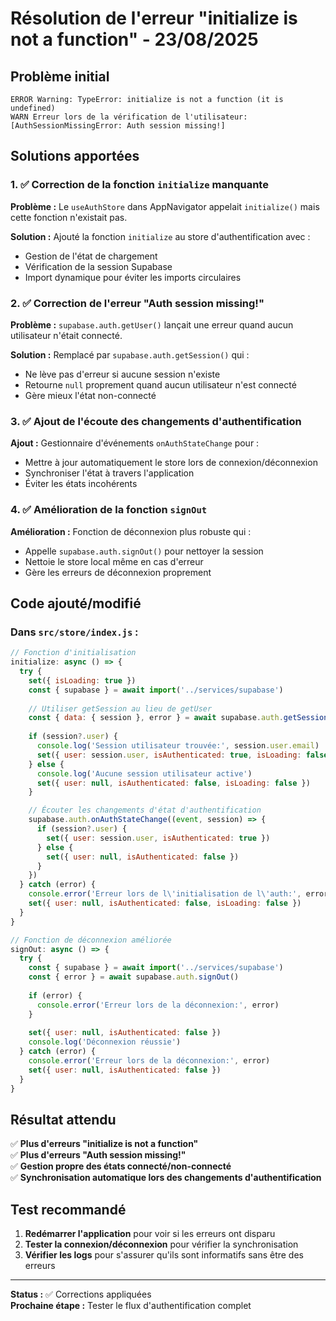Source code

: # Résolution de l'erreur "initialize is not a function" - 23/08/2025

## Problème initial
```
ERROR Warning: TypeError: initialize is not a function (it is undefined)
WARN Erreur lors de la vérification de l'utilisateur: [AuthSessionMissingError: Auth session missing!]
```

## Solutions apportées

### 1. ✅ Correction de la fonction `initialize` manquante
**Problème :** Le `useAuthStore` dans AppNavigator appelait `initialize()` mais cette fonction n'existait pas.

**Solution :** Ajouté la fonction `initialize` au store d'authentification avec :
- Gestion de l'état de chargement
- Vérification de la session Supabase
- Import dynamique pour éviter les imports circulaires

### 2. ✅ Correction de l'erreur "Auth session missing!"
**Problème :** `supabase.auth.getUser()` lançait une erreur quand aucun utilisateur n'était connecté.

**Solution :** Remplacé par `supabase.auth.getSession()` qui :
- Ne lève pas d'erreur si aucune session n'existe
- Retourne `null` proprement quand aucun utilisateur n'est connecté
- Gère mieux l'état non-connecté

### 3. ✅ Ajout de l'écoute des changements d'authentification
**Ajout :** Gestionnaire d'événements `onAuthStateChange` pour :
- Mettre à jour automatiquement le store lors de connexion/déconnexion
- Synchroniser l'état à travers l'application
- Éviter les états incohérents

### 4. ✅ Amélioration de la fonction `signOut`
**Amélioration :** Fonction de déconnexion plus robuste qui :
- Appelle `supabase.auth.signOut()` pour nettoyer la session
- Nettoie le store local même en cas d'erreur
- Gère les erreurs de déconnexion proprement

## Code ajouté/modifié

### Dans `src/store/index.js` :
```javascript
// Fonction d'initialisation
initialize: async () => {
  try {
    set({ isLoading: true })
    const { supabase } = await import('../services/supabase')
    
    // Utiliser getSession au lieu de getUser
    const { data: { session }, error } = await supabase.auth.getSession()
    
    if (session?.user) {
      console.log('Session utilisateur trouvée:', session.user.email)
      set({ user: session.user, isAuthenticated: true, isLoading: false })
    } else {
      console.log('Aucune session utilisateur active')
      set({ user: null, isAuthenticated: false, isLoading: false })
    }

    // Écouter les changements d'état d'authentification
    supabase.auth.onAuthStateChange((event, session) => {
      if (session?.user) {
        set({ user: session.user, isAuthenticated: true })
      } else {
        set({ user: null, isAuthenticated: false })
      }
    })
  } catch (error) {
    console.error('Erreur lors de l\'initialisation de l\'auth:', error)
    set({ user: null, isAuthenticated: false, isLoading: false })
  }
}

// Fonction de déconnexion améliorée
signOut: async () => {
  try {
    const { supabase } = await import('../services/supabase')
    const { error } = await supabase.auth.signOut()
    
    if (error) {
      console.error('Erreur lors de la déconnexion:', error)
    }
    
    set({ user: null, isAuthenticated: false })
    console.log('Déconnexion réussie')
  } catch (error) {
    console.error('Erreur lors de la déconnexion:', error)
    set({ user: null, isAuthenticated: false })
  }
}
```

## Résultat attendu

✅ **Plus d'erreurs "initialize is not a function"**  
✅ **Plus d'erreurs "Auth session missing!"**  
✅ **Gestion propre des états connecté/non-connecté**  
✅ **Synchronisation automatique lors des changements d'authentification**  

## Test recommandé

1. **Redémarrer l'application** pour voir si les erreurs ont disparu
2. **Tester la connexion/déconnexion** pour vérifier la synchronisation
3. **Vérifier les logs** pour s'assurer qu'ils sont informatifs sans être des erreurs

---

**Status :** ✅ Corrections appliquées  
**Prochaine étape :** Tester le flux d'authentification complet

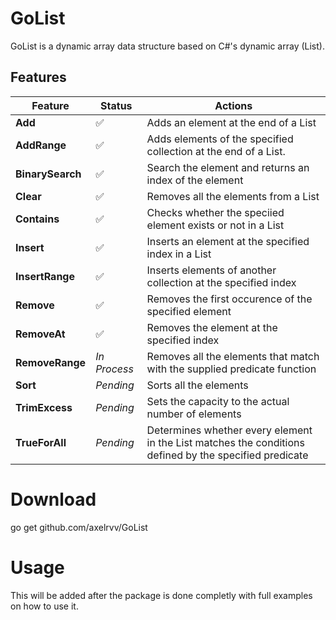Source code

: # GoList

GoList is a dynamic array data structure based on C#'s dynamic array (List).

## Features
| Feature | Status | Actions |
| ----------------- | ----------------- | ----------------- |
| **Add** | ✅ | Adds an element at the end of a List |
| **AddRange** | ✅ | Adds elements of the specified collection at the end of a List. |
| **BinarySearch** | ✅ | Search the element and returns an index of the element |
| **Clear**  | ✅ | Removes all the elements from a List |
| **Contains** | ✅ | Checks whether the speciied element exists or not in a List |
| **Insert** | ✅ | Inserts an element at the specified index in a List |
| **InsertRange** | ✅ | Inserts elements of another collection at the specified index |
| **Remove** | ✅ | Removes the first occurence of the specified element | 
| **RemoveAt** | ✅ | Removes the element at the specified index |
| **RemoveRange** | *In Process* | Removes all the elements that match with the supplied predicate function |
| **Sort** | *Pending* | Sorts all the elements |
| **TrimExcess** | *Pending* | Sets the capacity to the actual number of elements |
| **TrueForAll** | *Pending* | Determines whether every element in the List matches the conditions defined by the specified predicate |

# Download

go get github.com/axelrvv/GoList

# Usage 
This will be added after the package is done completly with full examples on how to use it.
```Go

```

==*==

_Action item_:
The copy should hold every entry above word for word and none of the pictures.

_Worked solution_:
Source code

: # Résolution de l'erreur "initialize is not a function" - 23/08/2025

## Problème initial
```
ERROR Warning: TypeError: initialize is not a function (it is undefined)
WARN Erreur lors de la vérification de l'utilisateur: [AuthSessionMissingError: Auth session missing!]
```

## Solutions apportées

### 1. ✅ Correction de la fonction `initialize` manquante
**Problème :** Le `useAuthStore` dans AppNavigator appelait `initialize()` mais cette fonction n'existait pas.

**Solution :** Ajouté la fonction `initialize` au store d'authentification avec :
- Gestion de l'état de chargement
- Vérification de la session Supabase
- Import dynamique pour éviter les imports circulaires

### 2. ✅ Correction de l'erreur "Auth session missing!"
**Problème :** `supabase.auth.getUser()` lançait une erreur quand aucun utilisateur n'était connecté.

**Solution :** Remplacé par `supabase.auth.getSession()` qui :
- Ne lève pas d'erreur si aucune session n'existe
- Retourne `null` proprement quand aucun utilisateur n'est connecté
- Gère mieux l'état non-connecté

### 3. ✅ Ajout de l'écoute des changements d'authentification
**Ajout :** Gestionnaire d'événements `onAuthStateChange` pour :
- Mettre à jour automatiquement le store lors de connexion/déconnexion
- Synchroniser l'état à travers l'application
- Éviter les états incohérents

### 4. ✅ Amélioration de la fonction `signOut`
**Amélioration :** Fonction de déconnexion plus robuste qui :
- Appelle `supabase.auth.signOut()` pour nettoyer la session
- Nettoie le store local même en cas d'erreur
- Gère les erreurs de déconnexion proprement

## Code ajouté/modifié

### Dans `src/store/index.js` :
```javascript
// Fonction d'initialisation
initialize: async () => {
  try {
    set({ isLoading: true })
    const { supabase } = await import('../services/supabase')
    
    // Utiliser getSession au lieu de getUser
    const { data: { session }, error } = await supabase.auth.getSession()
    
    if (session?.user) {
      console.log('Session utilisateur trouvée:', session.user.email)
      set({ user: session.user, isAuthenticated: true, isLoading: false })
    } else {
      console.log('Aucune session utilisateur active')
      set({ user: null, isAuthenticated: false, isLoading: false })
    }

    // Écouter les changements d'état d'authentification
    supabase.auth.onAuthStateChange((event, session) => {
      if (session?.user) {
        set({ user: session.user, isAuthenticated: true })
      } else {
        set({ user: null, isAuthenticated: false })
      }
    })
  } catch (error) {
    console.error('Erreur lors de l\'initialisation de l\'auth:', error)
    set({ user: null, isAuthenticated: false, isLoading: false })
  }
}

// Fonction de déconnexion améliorée
signOut: async () => {
  try {
    const { supabase } = await import('../services/supabase')
    const { error } = await supabase.auth.signOut()
    
    if (error) {
      console.error('Erreur lors de la déconnexion:', error)
    }
    
    set({ user: null, isAuthenticated: false })
    console.log('Déconnexion réussie')
  } catch (error) {
    console.error('Erreur lors de la déconnexion:', error)
    set({ user: null, isAuthenticated: false })
  }
}
```

## Résultat attendu

✅ **Plus d'erreurs "initialize is not a function"**  
✅ **Plus d'erreurs "Auth session missing!"**  
✅ **Gestion propre des états connecté/non-connecté**  
✅ **Synchronisation automatique lors des changements d'authentification**  

## Test recommandé

1. **Redémarrer l'application** pour voir si les erreurs ont disparu
2. **Tester la connexion/déconnexion** pour vérifier la synchronisation
3. **Vérifier les logs** pour s'assurer qu'ils sont informatifs sans être des erreurs

---

**Status :** ✅ Corrections appliquées  
**Prochaine étape :** Tester le flux d'authentification complet

Source code

: # GoList

GoList is a dynamic array data structure based on C#'s dynamic array (List).

## Features
| Feature | Status | Actions |
| ----------------- | ----------------- | ----------------- |
| **Add** | ✅ | Adds an element at the end of a List |
| **AddRange** | ✅ | Adds elements of the specified collection at the end of a List. |
| **BinarySearch** | ✅ | Search the element and returns an index of the element |
| **Clear**  | ✅ | Removes all the elements from a List |
| **Contains** | ✅ | Checks whether the speciied element exists or not in a List |
| **Insert** | ✅ | Inserts an element at the specified index in a List |
| **InsertRange** | ✅ | Inserts elements of another collection at the specified index |
| **Remove** | ✅ | Removes the first occurence of the specified element | 
| **RemoveAt** | ✅ | Removes the element at the specified index |
| **RemoveRange** | *In Process* | Removes all the elements that match with the supplied predicate function |
| **Sort** | *Pending* | Sorts all the elements |
| **TrimExcess** | *Pending* | Sets the capacity to the actual number of elements |
| **TrueForAll** | *Pending* | Determines whether every element in the List matches the conditions defined by the specified predicate |

# Download

go get github.com/axelrvv/GoList

# Usage 
This will be added after the package is done completly with full examples on how to use it.
```Go

```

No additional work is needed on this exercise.